• _Your objective_
What the response needs is every record, repeated verbatim, and no images.

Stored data
- Opening Delimiter -
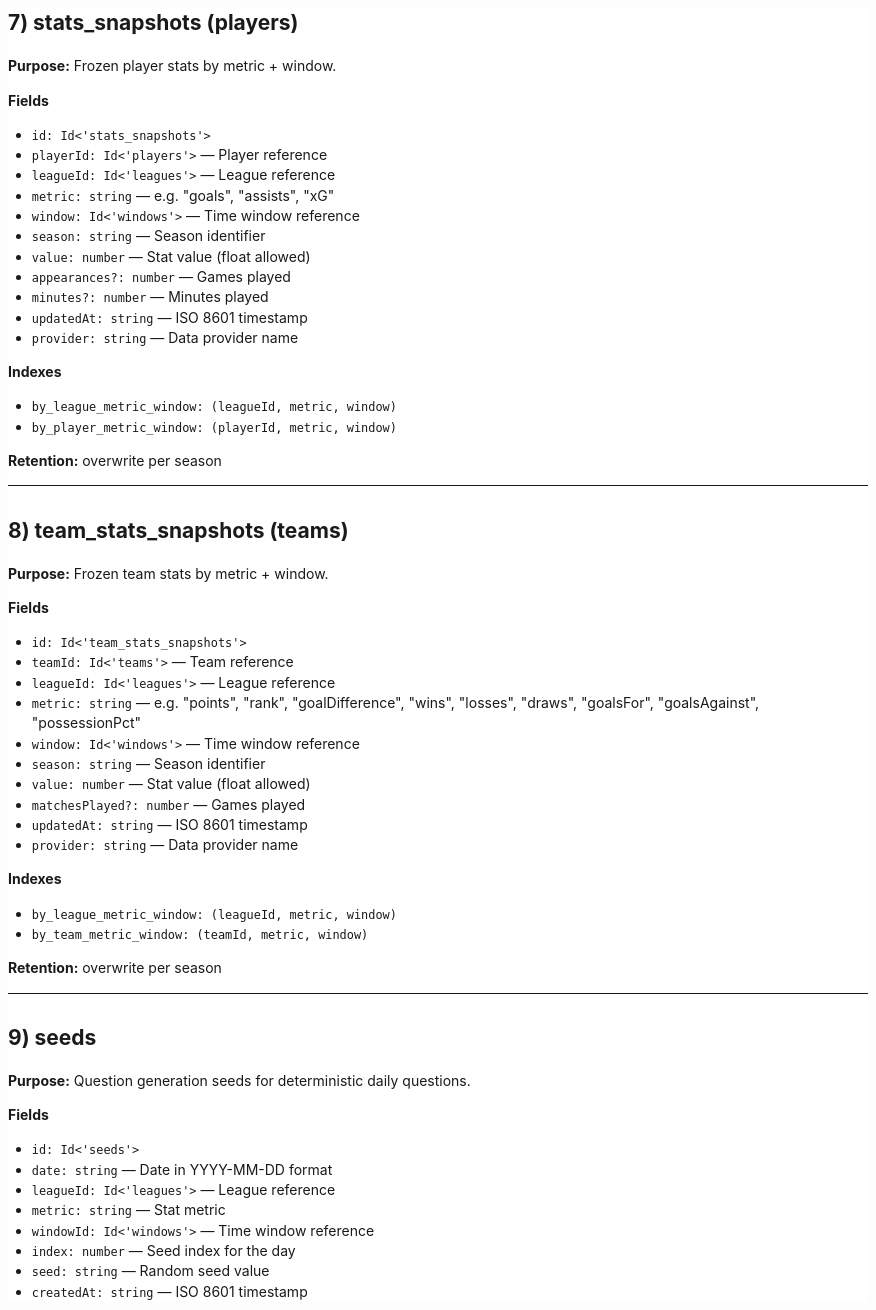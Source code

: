 ## 7) stats_snapshots (players)
**Purpose:** Frozen player stats by metric + window.

**Fields**
- `id: Id<'stats_snapshots'>`
- `playerId: Id<'players'>` — Player reference
- `leagueId: Id<'leagues'>` — League reference
- `metric: string` — e.g. "goals", "assists", "xG"
- `window: Id<'windows'>` — Time window reference
- `season: string` — Season identifier
- `value: number` — Stat value (float allowed)
- `appearances?: number` — Games played
- `minutes?: number` — Minutes played
- `updatedAt: string` — ISO 8601 timestamp
- `provider: string` — Data provider name

**Indexes**
- `by_league_metric_window: (leagueId, metric, window)`
- `by_player_metric_window: (playerId, metric, window)`

**Retention:** overwrite per season

---

## 8) team_stats_snapshots (teams)
**Purpose:** Frozen team stats by metric + window.

**Fields**
- `id: Id<'team_stats_snapshots'>`
- `teamId: Id<'teams'>` — Team reference
- `leagueId: Id<'leagues'>` — League reference
- `metric: string` — e.g. "points", "rank", "goalDifference", "wins", "losses", "draws", "goalsFor", "goalsAgainst", "possessionPct"
- `window: Id<'windows'>` — Time window reference
- `season: string` — Season identifier
- `value: number` — Stat value (float allowed)
- `matchesPlayed?: number` — Games played
- `updatedAt: string` — ISO 8601 timestamp
- `provider: string` — Data provider name

**Indexes**
- `by_league_metric_window: (leagueId, metric, window)`
- `by_team_metric_window: (teamId, metric, window)`

**Retention:** overwrite per season

---

## 9) seeds
**Purpose:** Question generation seeds for deterministic daily questions.

**Fields**
- `id: Id<'seeds'>`
- `date: string` — Date in YYYY-MM-DD format
- `leagueId: Id<'leagues'>` — League reference
- `metric: string` — Stat metric
- `windowId: Id<'windows'>` — Time window reference
- `index: number` — Seed index for the day
- `seed: string` — Random seed value
- `createdAt: string` — ISO 8601 timestamp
- Closing Delimiter -
• _Response area_
Source code

: ## 7) stats_snapshots (players)
**Purpose:** Frozen player stats by metric + window.

**Fields**
- `id: Id<'stats_snapshots'>`
- `playerId: Id<'players'>` — Player reference
- `leagueId: Id<'leagues'>` — League reference
- `metric: string` — e.g. "goals", "assists", "xG"
- `window: Id<'windows'>` — Time window reference
- `season: string` — Season identifier
- `value: number` — Stat value (float allowed)
- `appearances?: number` — Games played
- `minutes?: number` — Minutes played
- `updatedAt: string` — ISO 8601 timestamp
- `provider: string` — Data provider name

**Indexes**
- `by_league_metric_window: (leagueId, metric, window)`
- `by_player_metric_window: (playerId, metric, window)`

**Retention:** overwrite per season

---

## 8) team_stats_snapshots (teams)
**Purpose:** Frozen team stats by metric + window.

**Fields**
- `id: Id<'team_stats_snapshots'>`
- `teamId: Id<'teams'>` — Team reference
- `leagueId: Id<'leagues'>` — League reference
- `metric: string` — e.g. "points", "rank", "goalDifference", "wins", "losses", "draws", "goalsFor", "goalsAgainst", "possessionPct"
- `window: Id<'windows'>` — Time window reference
- `season: string` — Season identifier
- `value: number` — Stat value (float allowed)
- `matchesPlayed?: number` — Games played
- `updatedAt: string` — ISO 8601 timestamp
- `provider: string` — Data provider name

**Indexes**
- `by_league_metric_window: (leagueId, metric, window)`
- `by_team_metric_window: (teamId, metric, window)`

**Retention:** overwrite per season

---

## 9) seeds
**Purpose:** Question generation seeds for deterministic daily questions.

**Fields**
- `id: Id<'seeds'>`
- `date: string` — Date in YYYY-MM-DD format
- `leagueId: Id<'leagues'>` — League reference
- `metric: string` — Stat metric
- `windowId: Id<'windows'>` — Time window reference
- `index: number` — Seed index for the day
- `seed: string` — Random seed value
- `createdAt: string` — ISO 8601 timestamp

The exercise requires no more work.